#### [Problem statement]
Look below for the lines from the one with "show that the processing" to the one with "FS 2016: 40. This means that Sahlgrenska University", and copy exactly those lines, both ends included.

#### [Extracted data]
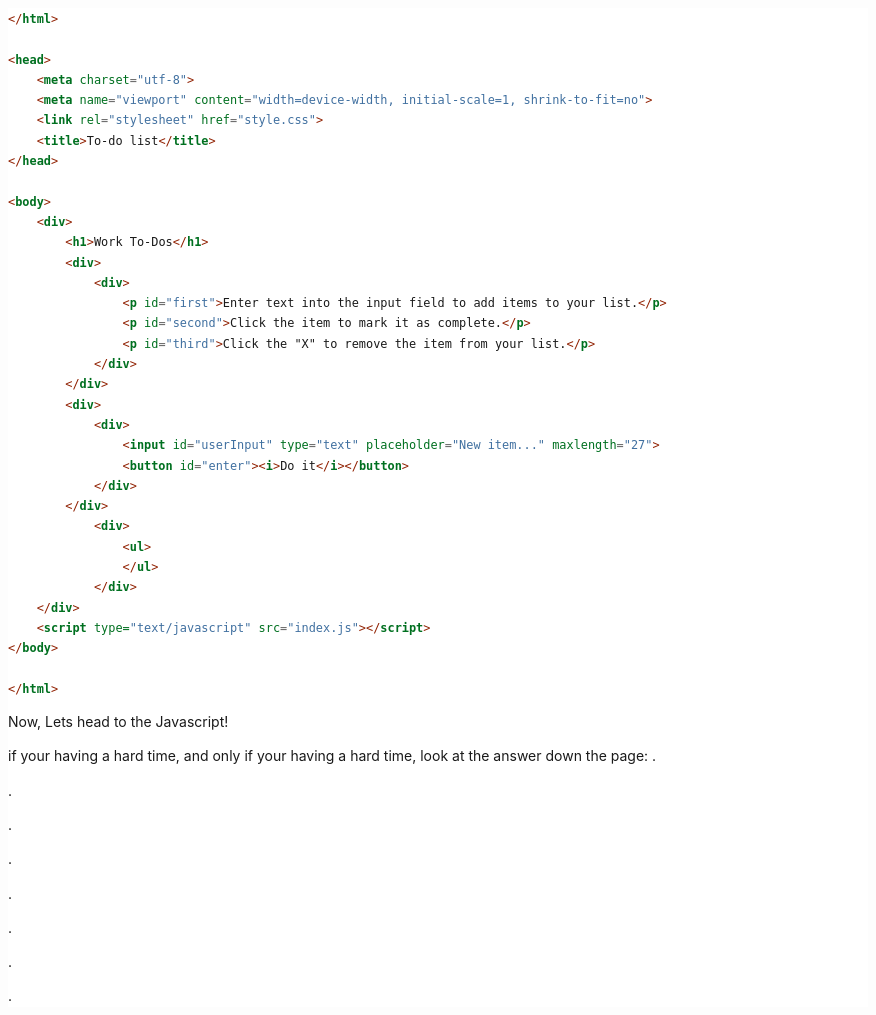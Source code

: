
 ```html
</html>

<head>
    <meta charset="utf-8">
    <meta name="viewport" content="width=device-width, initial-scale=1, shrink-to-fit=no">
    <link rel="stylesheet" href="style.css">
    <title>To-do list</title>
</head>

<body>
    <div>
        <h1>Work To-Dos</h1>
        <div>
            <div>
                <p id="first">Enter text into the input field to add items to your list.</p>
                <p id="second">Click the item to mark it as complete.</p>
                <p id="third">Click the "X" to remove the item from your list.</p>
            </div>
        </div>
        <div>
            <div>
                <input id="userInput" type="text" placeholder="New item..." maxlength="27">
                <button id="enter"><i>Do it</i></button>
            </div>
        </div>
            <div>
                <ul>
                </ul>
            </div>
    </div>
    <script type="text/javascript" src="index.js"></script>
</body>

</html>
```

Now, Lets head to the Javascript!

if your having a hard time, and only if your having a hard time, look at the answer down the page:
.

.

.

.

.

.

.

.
--
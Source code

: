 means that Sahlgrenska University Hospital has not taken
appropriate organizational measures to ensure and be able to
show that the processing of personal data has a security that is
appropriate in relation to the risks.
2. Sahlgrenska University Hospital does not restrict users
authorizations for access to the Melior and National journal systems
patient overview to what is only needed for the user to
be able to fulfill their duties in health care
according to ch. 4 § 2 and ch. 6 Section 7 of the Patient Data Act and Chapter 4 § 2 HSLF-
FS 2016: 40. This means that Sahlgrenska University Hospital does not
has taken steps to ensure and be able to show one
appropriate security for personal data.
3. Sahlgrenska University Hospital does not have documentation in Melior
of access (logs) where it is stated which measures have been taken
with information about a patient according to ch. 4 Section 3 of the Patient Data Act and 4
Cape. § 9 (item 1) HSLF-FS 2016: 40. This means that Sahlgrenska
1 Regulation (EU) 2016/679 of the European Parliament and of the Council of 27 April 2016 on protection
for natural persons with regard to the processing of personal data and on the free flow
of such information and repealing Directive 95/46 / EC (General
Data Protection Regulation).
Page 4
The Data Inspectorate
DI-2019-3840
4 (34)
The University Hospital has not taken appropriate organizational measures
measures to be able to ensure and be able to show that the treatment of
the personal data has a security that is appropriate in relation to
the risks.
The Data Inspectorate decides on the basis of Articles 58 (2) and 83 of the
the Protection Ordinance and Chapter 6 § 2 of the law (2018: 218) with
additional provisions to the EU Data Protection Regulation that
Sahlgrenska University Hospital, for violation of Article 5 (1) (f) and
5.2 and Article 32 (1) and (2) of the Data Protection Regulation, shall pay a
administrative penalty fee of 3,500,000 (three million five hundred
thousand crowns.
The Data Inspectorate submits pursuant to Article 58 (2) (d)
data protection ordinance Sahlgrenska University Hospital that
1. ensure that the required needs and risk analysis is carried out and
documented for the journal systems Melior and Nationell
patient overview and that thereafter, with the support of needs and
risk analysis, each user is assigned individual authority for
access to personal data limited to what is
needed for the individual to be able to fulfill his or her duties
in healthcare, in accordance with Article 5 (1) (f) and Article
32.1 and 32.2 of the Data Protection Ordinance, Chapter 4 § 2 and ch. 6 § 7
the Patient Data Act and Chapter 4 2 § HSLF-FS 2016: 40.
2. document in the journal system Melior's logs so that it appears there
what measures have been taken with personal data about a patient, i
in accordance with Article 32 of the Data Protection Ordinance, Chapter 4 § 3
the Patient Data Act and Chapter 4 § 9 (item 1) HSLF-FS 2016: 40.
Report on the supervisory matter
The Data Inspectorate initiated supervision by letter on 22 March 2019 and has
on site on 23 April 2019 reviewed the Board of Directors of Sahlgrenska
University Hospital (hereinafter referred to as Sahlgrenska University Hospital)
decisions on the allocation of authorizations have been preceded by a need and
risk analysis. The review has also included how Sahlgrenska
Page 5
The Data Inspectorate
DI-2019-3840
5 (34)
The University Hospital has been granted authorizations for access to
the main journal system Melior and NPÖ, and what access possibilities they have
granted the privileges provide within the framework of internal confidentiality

#### [Answer space]
show that the processing of personal data has a security that is
appropriate in relation to the risks.
2. Sahlgrenska University Hospital does not restrict users
authorizations for access to the Melior and National journal systems
patient overview to what is only needed for the user to
be able to fulfill their duties in health care
according to ch. 4 § 2 and ch. 6 Section 7 of the Patient Data Act and Chapter 4 § 2 HSLF-
FS 2016: 40. This means that Sahlgrenska University Hospital does not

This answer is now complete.